Easy OCR
Easy OCR is a powerful tool within the Nappai automation system that allows you to convert images into editable and searchable text. By using advanced optical character recognition (OCR) technology, this component “reads” text from scanned documents, photos, screenshots, or PDFs. This is particularly useful for automating workflows where you need to extract specific information from visual documents, such as invoices, receipts, or ID cards, and move that data into other systems.
How it Works
When you connect an image or PDF to this component, it analyzes the visual content to identify patterns that resemble text characters. It processes these pixels using a deep learning model to recognize letters, numbers, and symbols.
The component offers several ways to customize how it reads the text:
- Language Selection: You can specify which languages the component should look for (e.g., English, Spanish, French). If you leave this blank, it defaults to English and Spanish.
- Performance Optimization: You can choose to use your computer’s graphics card (GPU) to speed up the process, or use the standard processor (CPU) for compatibility.
- Formatting: You can choose to keep the text exactly as it appears in lines or group nearby lines into single paragraphs for easier reading. You can also set a “confidence threshold” to ignore text that the component is unsure about, ensuring higher quality results.
Connection & Credentials
This component does not require any external API keys or credential configuration. It runs locally within the Nappai environment once the necessary AI models are loaded.
Inputs
Input Fields
The following fields are available to configure this component. Each field may be visible in different operations:
-
Input Image: The image or PDF file from which you want to extract text. It accepts standard image formats like PNG, JPG, JPEG, BMP, GIF, and TIFF, as well as PDF files. You can connect the output of a previous step (like a file uploader or an email attachment) to this field.
- Visible in: process
-
Languages: Specify the languages of the text in the image using comma-separated codes (e.g.,
en,esfor English and Spanish). If left empty, it defaults toen,es. This helps the component know which character sets to look for, improving accuracy for multilingual documents.- Visible in: process
-
Paragraph Mode: A toggle switch. When enabled, the component groups nearby lines of text into single paragraphs to reduce line breaks. When disabled, it keeps the text in separate lines, which is useful if you need to see the original line structure.
- Visible in: process
-
Min Confidence: A numerical value between 0.0 and 1.0. This setting tells the component to ignore any text lines it is not confident about. For example, setting this to
0.6will filter out blurry or unclear text, ensuring only high-quality extractions are passed through. Invalid values default to0.5.- Visible in: process
-
Detailed Output: A toggle switch. When enabled, the output includes extra data such as the bounding boxes (location) of each text piece and its specific confidence score. When disabled, you get a simpler, cleaner text output.
- Visible in: process
-
Single Paragraph Output: A toggle switch. When enabled, it joins all the detected lines into one single block of text with normalized spacing. When disabled, it keeps each detection on a separate line, preserving the original layout structure.
- Visible in: process
Outputs
Output Data Example (JSON)
When the component successfully extracts text, it provides the result in the following format. If “Detailed Output” was enabled, the result will be a list of objects containing text and coordinates; otherwise, it is a simple string of text. json { “extracted_text”: “Thank you for your payment.\nAmount: $150.00\nDate: 2023-10-27” }
Note: If you enabled “Detailed Output,” the response will be a list of items like {"text": "Amount", "confidence": 0.95, "bbox": [...]}.
Connectivity
This component typically connects to:
- Preceding Components: Image Uploader, File Parser, Email Extractor, or Screenshot Tool. It needs a visual input (image or PDF) to function.

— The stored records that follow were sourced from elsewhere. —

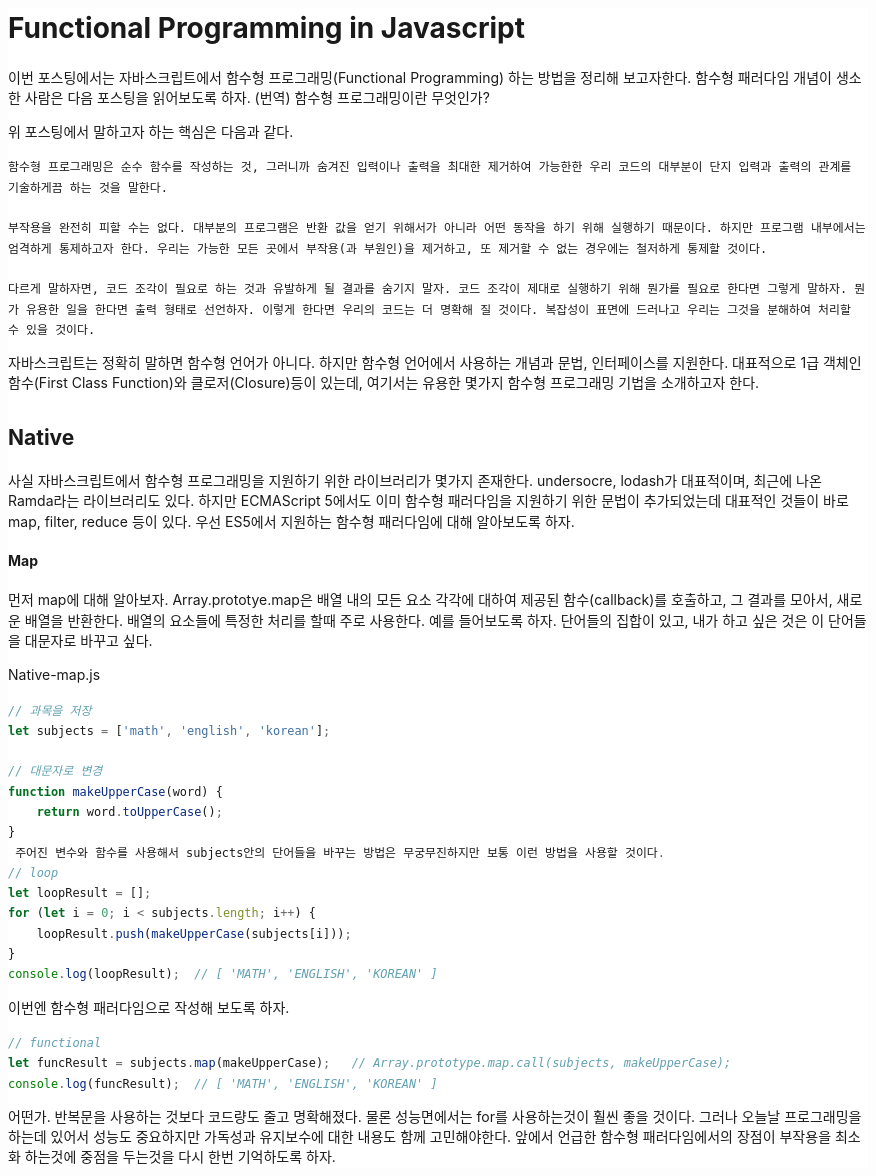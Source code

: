 # Functional Programming in Javascript

 이번 포스팅에서는 자바스크립트에서 함수형 프로그래밍(Functional Programming) 하는 방법을 정리해 보고자한다. 함수형 패러다임 개념이 생소한 사람은 다음 포스팅을 읽어보도록 하자. (번역) 함수형 프로그래밍이란 무엇인가?

 위 포스팅에서 말하고자 하는 핵심은 다음과 같다.

```
함수형 프로그래밍은 순수 함수를 작성하는 것, 그러니까 숨겨진 입력이나 출력을 최대한 제거하여 가능한한 우리 코드의 대부분이 단지 입력과 출력의 관계를 기술하게끔 하는 것을 말한다.

부작용을 완전히 피할 수는 없다. 대부분의 프로그램은 반환 값을 얻기 위해서가 아니라 어떤 동작을 하기 위해 실행하기 때문이다. 하지만 프로그램 내부에서는 엄격하게 통제하고자 한다. 우리는 가능한 모든 곳에서 부작용(과 부원인)을 제거하고, 또 제거할 수 없는 경우에는 철저하게 통제할 것이다. 

다르게 말하자면, 코드 조각이 필요로 하는 것과 유발하게 될 결과를 숨기지 말자. 코드 조각이 제대로 실행하기 위해 뭔가를 필요로 한다면 그렇게 말하자. 뭔가 유용한 일을 한다면 출력 형태로 선언하자. 이렇게 한다면 우리의 코드는 더 명확해 질 것이다. 복잡성이 표면에 드러나고 우리는 그것을 분해하여 처리할 수 있을 것이다.
```

  자바스크립트는 정확히 말하면 함수형 언어가 아니다. 하지만 함수형 언어에서 사용하는 개념과 문법, 인터페이스를 지원한다. 대표적으로 1급 객체인 함수(First Class Function)와 클로저(Closure)등이 있는데, 여기서는 유용한 몇가지 함수형 프로그래밍 기법을 소개하고자 한다.

## Native

  사실 자바스크립트에서 함수형 프로그래밍을 지원하기 위한 라이브러리가 몇가지 존재한다. undersocre, lodash가 대표적이며, 최근에 나온 Ramda라는 라이브러리도 있다. 하지만 ECMAScript 5에서도 이미 함수형 패러다임을 지원하기 위한 문법이 추가되었는데 대표적인 것들이 바로 map, filter, reduce 등이 있다. 우선 ES5에서 지원하는 함수형 패러다임에 대해 알아보도록 하자.

#### Map

 먼저 map에 대해 알아보자. Array.prototye.map은 배열 내의 모든 요소 각각에 대하여 제공된 함수(callback)를 호출하고, 그 결과를 모아서, 새로운 배열을 반환한다. 배열의 요소들에 특정한 처리를 할때 주로 사용한다. 예를 들어보도록 하자. 단어들의 집합이 있고, 내가 하고 싶은 것은 이 단어들을 대문자로 바꾸고 싶다. 

Native-map.js
```javascript
// 과목을 저장
let subjects = ['math', 'english', 'korean'];

// 대문자로 변경
function makeUpperCase(word) { 
    return word.toUpperCase();
}
 주어진 변수와 함수를 사용해서 subjects안의 단어들을 바꾸는 방법은 무궁무진하지만 보통 이런 방법을 사용할 것이다.
// loop
let loopResult = [];
for (let i = 0; i < subjects.length; i++) {
    loopResult.push(makeUpperCase(subjects[i]));
}
console.log(loopResult);  // [ 'MATH', 'ENGLISH', 'KOREAN' ]
```
 이번엔 함수형 패러다임으로 작성해 보도록 하자.
```javascript
// functional
let funcResult = subjects.map(makeUpperCase);   // Array.prototype.map.call(subjects, makeUpperCase);
console.log(funcResult);  // [ 'MATH', 'ENGLISH', 'KOREAN' ]
``` 
 어떤가. 반복문을 사용하는 것보다 코드량도 줄고 명확해졌다. 물론 성능면에서는 for를 사용하는것이 훨씬 좋을 것이다. 그러나 오늘날 프로그래밍을 하는데 있어서 성능도 중요하지만 가독성과 유지보수에 대한 내용도 함께 고민해야한다. 앞에서 언급한 함수형 패러다임에서의 장점이 부작용을 최소화 하는것에 중점을 두는것을 다시 한번 기억하도록 하자. 
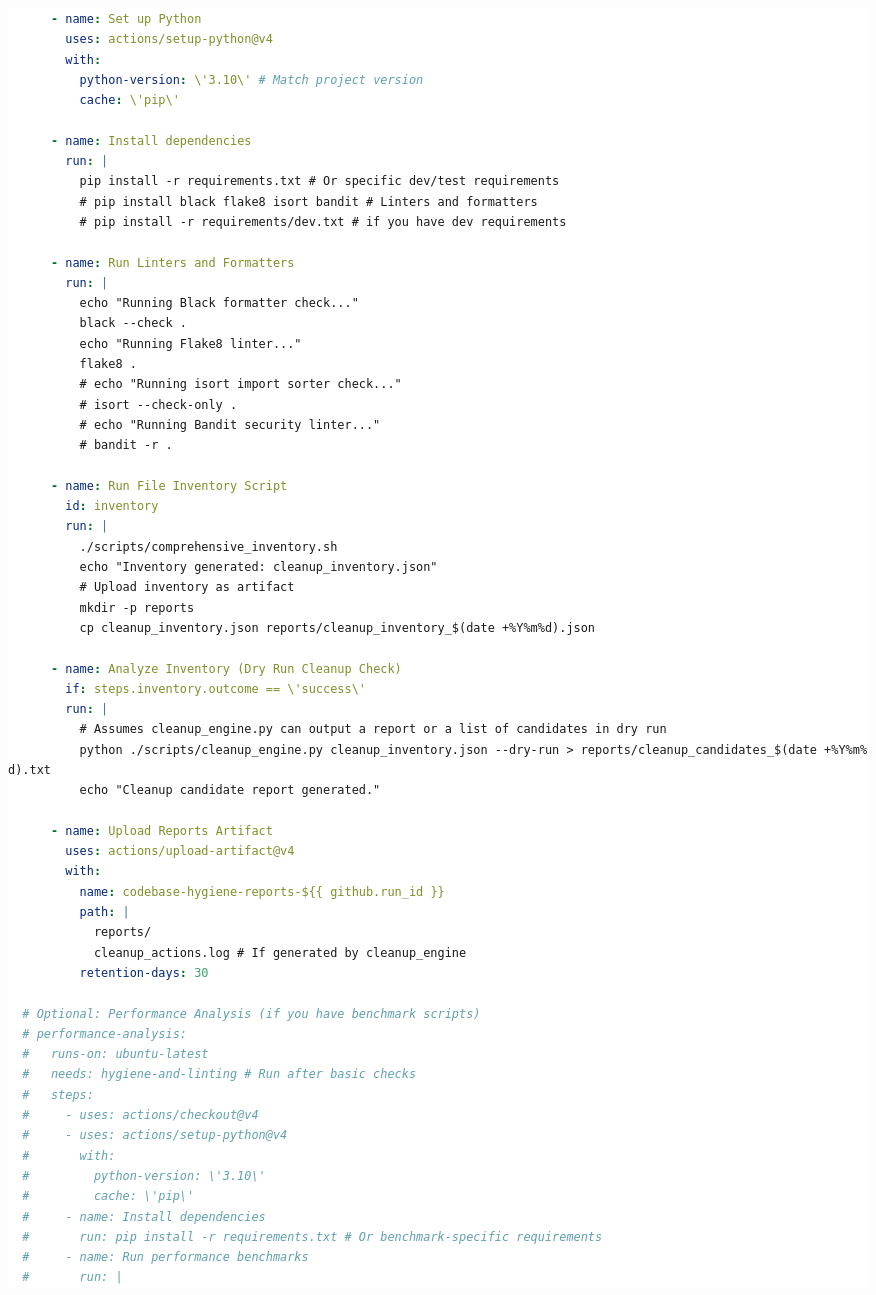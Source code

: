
 ```yaml
      - name: Set up Python
        uses: actions/setup-python@v4
        with:
          python-version: \'3.10\' # Match project version
          cache: \'pip\'

      - name: Install dependencies
        run: |
          pip install -r requirements.txt # Or specific dev/test requirements
          # pip install black flake8 isort bandit # Linters and formatters
          # pip install -r requirements/dev.txt # if you have dev requirements

      - name: Run Linters and Formatters
        run: |
          echo "Running Black formatter check..."
          black --check .
          echo "Running Flake8 linter..."
          flake8 .
          # echo "Running isort import sorter check..."
          # isort --check-only .
          # echo "Running Bandit security linter..."
          # bandit -r .

      - name: Run File Inventory Script
        id: inventory
        run: |
          ./scripts/comprehensive_inventory.sh
          echo "Inventory generated: cleanup_inventory.json"
          # Upload inventory as artifact
          mkdir -p reports
          cp cleanup_inventory.json reports/cleanup_inventory_$(date +%Y%m%d).json

      - name: Analyze Inventory (Dry Run Cleanup Check)
        if: steps.inventory.outcome == \'success\'
        run: |
          # Assumes cleanup_engine.py can output a report or a list of candidates in dry run
          python ./scripts/cleanup_engine.py cleanup_inventory.json --dry-run > reports/cleanup_candidates_$(date +%Y%m%d).txt
          echo "Cleanup candidate report generated."

      - name: Upload Reports Artifact
        uses: actions/upload-artifact@v4
        with:
          name: codebase-hygiene-reports-${{ github.run_id }}
          path: |
            reports/
            cleanup_actions.log # If generated by cleanup_engine
          retention-days: 30

  # Optional: Performance Analysis (if you have benchmark scripts)
  # performance-analysis:
  #   runs-on: ubuntu-latest
  #   needs: hygiene-and-linting # Run after basic checks
  #   steps:
  #     - uses: actions/checkout@v4
  #     - uses: actions/setup-python@v4
  #       with:
  #         python-version: \'3.10\'
  #         cache: \'pip\'
  #     - name: Install dependencies
  #       run: pip install -r requirements.txt # Or benchmark-specific requirements
  #     - name: Run performance benchmarks
  #       run: |
```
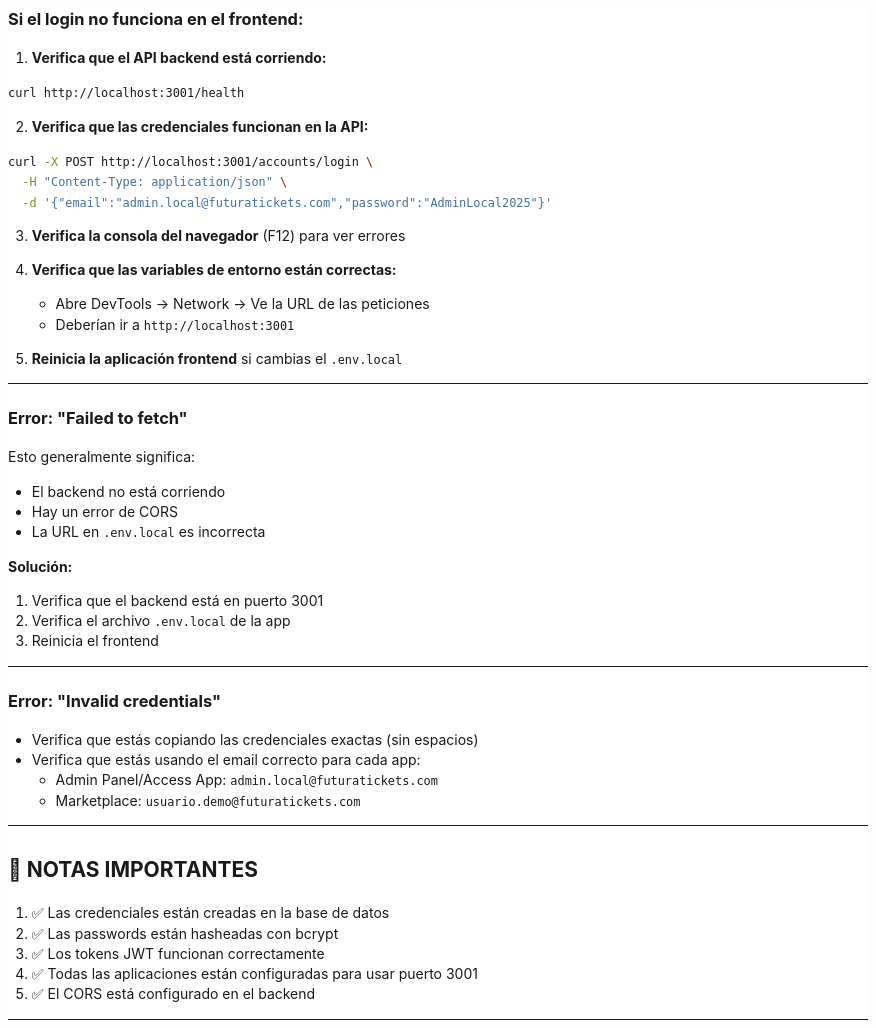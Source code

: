 ### Si el login no funciona en el frontend:

1. **Verifica que el API backend está corriendo:**
```bash
curl http://localhost:3001/health
```

2. **Verifica que las credenciales funcionan en la API:**
```bash
curl -X POST http://localhost:3001/accounts/login \
  -H "Content-Type: application/json" \
  -d '{"email":"admin.local@futuratickets.com","password":"AdminLocal2025"}'
```

3. **Verifica la consola del navegador** (F12) para ver errores

4. **Verifica que las variables de entorno están correctas:**
   - Abre DevTools → Network → Ve la URL de las peticiones
   - Deberían ir a `http://localhost:3001`

5. **Reinicia la aplicación frontend** si cambias el `.env.local`

---

### Error: "Failed to fetch"

Esto generalmente significa:
- El backend no está corriendo
- Hay un error de CORS
- La URL en `.env.local` es incorrecta

**Solución:**
1. Verifica que el backend está en puerto 3001
2. Verifica el archivo `.env.local` de la app
3. Reinicia el frontend

---

### Error: "Invalid credentials"

- Verifica que estás copiando las credenciales exactas (sin espacios)
- Verifica que estás usando el email correcto para cada app:
  - Admin Panel/Access App: `admin.local@futuratickets.com`
  - Marketplace: `usuario.demo@futuratickets.com`

---

## 📝 NOTAS IMPORTANTES

1. ✅ Las credenciales están creadas en la base de datos
2. ✅ Las passwords están hasheadas con bcrypt
3. ✅ Los tokens JWT funcionan correctamente
4. ✅ Todas las aplicaciones están configuradas para usar puerto 3001
5. ✅ El CORS está configurado en el backend

---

- Following Components: Text Manipulator, Database Writer, AI Chat Bot, or Formatter. Once the text is extracted, you usually want to save it to a database, search for keywords within it, or send it to an AI for analysis.
Usage Example
Scenario: Automating Invoice Data Entry
- Start: An email arrives with a PDF invoice attached.
- Component 1: The Email Extractor gets the PDF file.
- Component 2: The Easy OCR component takes the PDF file from step 2. You set Languages to
en. You enable Single Paragraph Output to get a clean block of text. - Component 3: A Text Manipulator or AI Assistant reads the extracted text to find the “Total Amount” and “Due Date.”
- End: The system saves these two values into your accounting spreadsheet.
Tips and Best Practices
- Language Accuracy: Always specify the languages used in the image. If you leave it blank, it defaults to English and Spanish. If you are processing a French document without specifying
fr, the OCR might misinterpret French characters. - Confidence Filtering: Use the Min Confidence setting if you are dealing with low-quality scans. Setting it to
0.7or0.8helps ensure you only get readable text, reducing errors in subsequent automation steps. - Formatting Choice: Use Paragraph Mode and Single Paragraph Output if you just need the raw content for search or AI analysis. Keep them disabled if you need to preserve the exact layout or line breaks of the original document.
- PDF Support: Remember that this component accepts PDFs directly. You do not need to convert them to images first unless the PDF is a scanned image-based PDF that the internal parser handles poorly.
Security Considerations
- Data Privacy: Ensure that the images you upload to this component do not contain sensitive personal information (like passwords or credit card numbers in plain text) if you are using a shared or cloud-based OCR service, unless your Nappai instance is securely hosted locally.
- Input Validation: The component is designed to handle standard image formats and PDFs. Avoid uploading executable files or corrupted files, as they may cause processing errors.